I have had a great number of issues with the Norma Talmadge features I have seen. Her husband and producer, Joe Schenck, spared no expense in purchasing properties for her, but while they might have been excellent stage shows, they were not well adapted for the screen -- a problem that Buster Keaton, who was Schenck's brother-in-law and whose films Schenck financed, suffered from.
The problems with DELUXE ANNIE arise purely from a chopped-down script, based on a stage show, which was based on a novel. It is intended as a liberal treatise on how circumstances can lead moral people into crime. We start out by having Norma Talmadge getting clunked on the head in Manhattan, developing amnesia, wandering off into the fog and winding up in Chicago two months later, with no explanation. She is broke and about to steal a watch and a bankroll. Instead, she gets involved in a variation of the Badger Game in partnership with the man who clunked her on the head following a dust-up with her husband with Norma's predecessor in the con, and whose wallet and watch she was about to steal.

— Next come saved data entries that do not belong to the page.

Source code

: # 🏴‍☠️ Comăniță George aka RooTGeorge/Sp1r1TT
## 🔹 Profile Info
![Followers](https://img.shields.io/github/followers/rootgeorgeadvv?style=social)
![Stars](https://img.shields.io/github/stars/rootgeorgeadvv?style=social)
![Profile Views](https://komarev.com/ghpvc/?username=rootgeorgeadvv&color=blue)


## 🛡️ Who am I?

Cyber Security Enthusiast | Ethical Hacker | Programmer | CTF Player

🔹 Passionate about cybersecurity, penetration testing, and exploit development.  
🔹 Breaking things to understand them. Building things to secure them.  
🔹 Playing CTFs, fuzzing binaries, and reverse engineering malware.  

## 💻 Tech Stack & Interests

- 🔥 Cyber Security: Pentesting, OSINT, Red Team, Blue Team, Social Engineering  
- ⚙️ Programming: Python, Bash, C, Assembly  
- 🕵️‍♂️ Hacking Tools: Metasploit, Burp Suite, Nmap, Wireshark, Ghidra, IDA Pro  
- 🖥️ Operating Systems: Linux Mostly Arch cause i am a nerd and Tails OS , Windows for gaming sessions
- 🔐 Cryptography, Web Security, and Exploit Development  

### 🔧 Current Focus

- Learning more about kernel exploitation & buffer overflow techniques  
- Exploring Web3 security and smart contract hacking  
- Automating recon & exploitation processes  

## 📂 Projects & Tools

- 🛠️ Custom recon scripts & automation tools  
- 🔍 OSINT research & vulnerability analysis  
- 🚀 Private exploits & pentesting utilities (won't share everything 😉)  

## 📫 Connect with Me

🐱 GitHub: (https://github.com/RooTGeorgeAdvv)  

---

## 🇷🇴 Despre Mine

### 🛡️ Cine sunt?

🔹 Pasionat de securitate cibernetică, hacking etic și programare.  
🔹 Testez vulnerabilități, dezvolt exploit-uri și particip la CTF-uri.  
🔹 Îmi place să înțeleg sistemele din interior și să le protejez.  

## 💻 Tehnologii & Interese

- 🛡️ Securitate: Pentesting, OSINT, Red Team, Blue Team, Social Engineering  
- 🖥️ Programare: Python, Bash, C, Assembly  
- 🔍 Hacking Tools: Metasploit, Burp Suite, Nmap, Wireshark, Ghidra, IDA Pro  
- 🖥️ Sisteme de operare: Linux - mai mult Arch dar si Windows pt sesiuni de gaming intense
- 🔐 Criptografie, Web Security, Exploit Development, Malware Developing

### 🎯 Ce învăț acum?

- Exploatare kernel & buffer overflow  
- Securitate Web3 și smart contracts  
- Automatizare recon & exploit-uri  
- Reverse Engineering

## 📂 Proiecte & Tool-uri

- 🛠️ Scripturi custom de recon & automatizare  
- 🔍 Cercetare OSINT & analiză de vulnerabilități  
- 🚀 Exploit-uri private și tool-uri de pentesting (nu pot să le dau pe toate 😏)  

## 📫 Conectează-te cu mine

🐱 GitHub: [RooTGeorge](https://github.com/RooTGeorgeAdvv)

Got that? I got it and for a good twenty minutes I considered walking out in annoyance, but I didn't, because, amidst all the claptrap and plotting-by-coincidence, Miss Talmadge gives a wonderful performance, running a wide range of emotions, played subtly or broadly as the situation required. It wasn't enough to make me really admire this movie, which is believed to be the earliest surviving film of director Roland West, but it made it better than painless.
Eugene O'Brien, as her partner in crime, also gets a few good scenes, and there is some lovely location shooting in Manhattan and along the Hudson River. But except for Miss Talmadge's fine acting, I would have missed them.